I have just returned from an uncle’s funeral, and I am seething. My husband and I rode to the funeral with my parents, which took place an hour away from the town where we all live. On the way, we managed to hit multiple traffic snafus. We left early to have plenty of time, but still hit more snarls than could have been expected. Still, we managed to get to the church by 9:55 for the 10:00 funeral. By the time we parked across the street, got out of the car, and walked into the church, it was barely 10:00, but the casket was already being carried in, and we were forced to enter through the side door and sit in the back and side of the church. All of my mother’s multiple other siblings were seated in the front pews.
What makes me so angry is that, out of my mother’s nine surviving siblings, all their spouses, and the widow, not one person thought to say, “Sandra (my mother) isn’t here yet, shouldn’t we wait a few minutes?” We were hardly late, not late at all really, and we all have cell phones. Wouldn’t it be courteous for someone to at least call and see if we would be long? My mother did more for my uncle during his long illness than anybody else; even more than his wife. She and her siblings are all pretty close; it’s not as though she is a black sheep in the family. Yet, she was forced to sit off in the corner at her own brother’s funeral, and wasn’t even able to walk down with the casket afterwards or join the receiving line properly. Am I right to be angry? Or should they have started without her? 0903-14
Do you have a right to be angry? No, you don’t because the offense is against your mother, not you and etiquette doesn’t give grace to those who take up the offenses of others. I would want to know if your mother was offended and even if she was, it was her offense to own, not yours. You will live a much happier life if you do not take up the offenses of other people.

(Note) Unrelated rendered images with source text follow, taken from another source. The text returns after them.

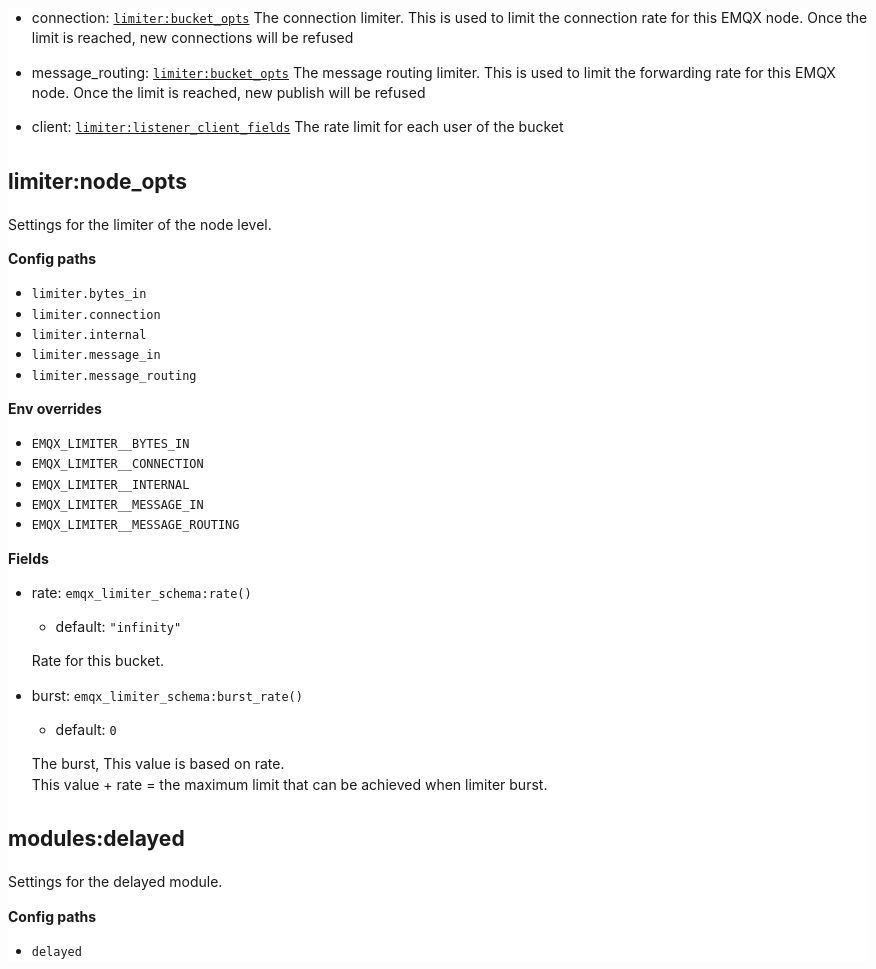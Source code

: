 - connection: <code>[limiter:bucket_opts](#limiter-bucket_opts)</code>
  The connection limiter.
  This is used to limit the connection rate for this EMQX node.
  Once the limit is reached, new connections will be refused

- message_routing: <code>[limiter:bucket_opts](#limiter-bucket_opts)</code>
  The message routing limiter.
  This is used to limit the forwarding rate for this EMQX node.
  Once the limit is reached, new publish will be refused

- client: <code>[limiter:listener_client_fields](#limiter-listener_client_fields)</code>
  The rate limit for each user of the bucket


## limiter:node_opts <a id='limiter-node_opts'></a>
Settings for the limiter of the node level.


**Config paths**

 - <code>limiter.bytes_in</code>
 - <code>limiter.connection</code>
 - <code>limiter.internal</code>
 - <code>limiter.message_in</code>
 - <code>limiter.message_routing</code>

**Env overrides**

 - <code>EMQX_LIMITER__BYTES_IN</code>
 - <code>EMQX_LIMITER__CONNECTION</code>
 - <code>EMQX_LIMITER__INTERNAL</code>
 - <code>EMQX_LIMITER__MESSAGE_IN</code>
 - <code>EMQX_LIMITER__MESSAGE_ROUTING</code>


**Fields**

- rate: <code>emqx_limiter_schema:rate()</code>
  * default: 
  `"infinity"`

  Rate for this bucket.

- burst: <code>emqx_limiter_schema:burst_rate()</code>
  * default: 
  `0`

  The burst, This value is based on rate.<br/>
   This value + rate = the maximum limit that can be achieved when limiter burst.


## modules:delayed <a id='modules-delayed'></a>
Settings for the delayed module.


**Config paths**

 - <code>delayed</code>
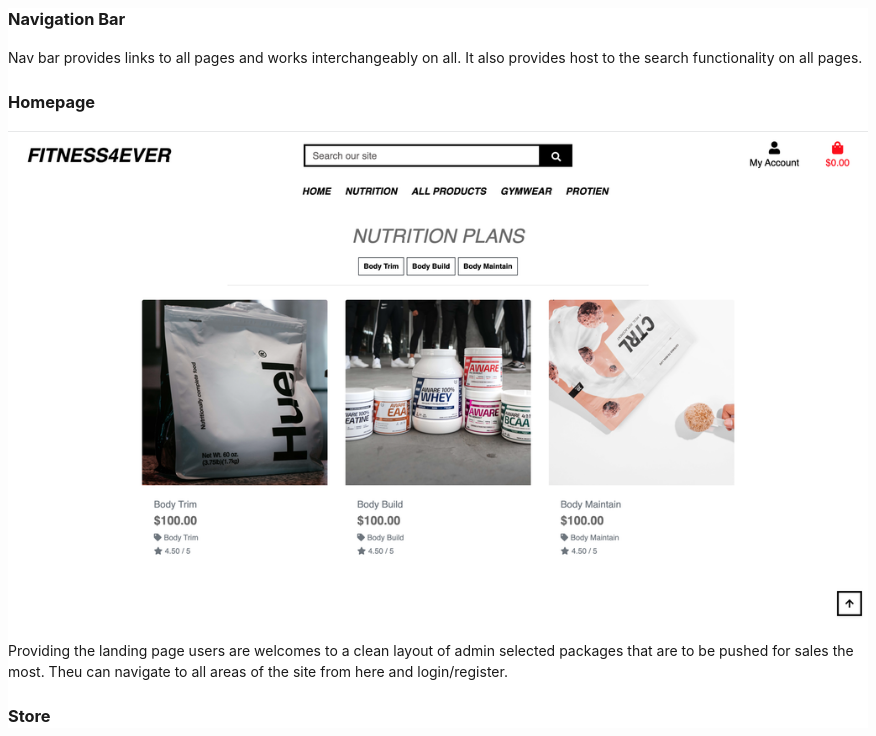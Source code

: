 
### Navigation Bar

Nav bar provides links to all pages and works interchangeably on all. It also provides host to the search functionality on all pages.

### Homepage

![Homepage](media/readme/homepage.png)

Providing the landing page users are welcomes to a clean layout of admin selected packages that are to be pushed for sales the most. Theu can navigate to all areas of the site from here and login/register.

### Store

As for the start of the funeral, the funeral directors from the funeral home are in complete control of coordinating and directing the funeral and if there is another funeral scheduled later that day, I can very well see them starting your uncle’s funeral on time. Because a funeral is not something most of us coordinate or direct on a routine basis, it appears to me that people do as they are directed to do without questioning it. My observation about this is rather fresh since just two weeks ago I sat in a church foyer and watched this entire scenario prior to a friend’s funeral. Your mother might not have been noticed missing until the line up of the family just before the pallbearers brought the casket in and by then, it’s too late to stop the proceedings.
As for why family members did not call to see where your family was, that’s a lot of people who could have easily assumed someone else in the large group was tasked with doing that. Grief narrows one’s focus like blinkers on a cart horse’s bridle and you see only what is directly in front of you. I’d cut your relatives a lot of slack unless you are intent on creating intentional family divisiveness when none was apparent before.
You appear to believe that kindness to the dying should be recognized and rewarded with appropriate standing at the funeral as the more “legitimate” mourner and I am telling you that your perspective is skewed. The service your mother gave her brother while he was dying is the important contribution to the relationship, not whether she is properly recognized as a primary mourner during the funeral. Anyone who has read my blog knows I believe it to be an honor and privilege to be with the dying as they make that eternal transition. Getting angsty about which pew ones sits at during the funeral just pales in comparison. Let the others jostle to be first in the family pews while one sits in quiet appreciation and satisfaction of the truth. Because God knows and your uncle knows and that is all that matters.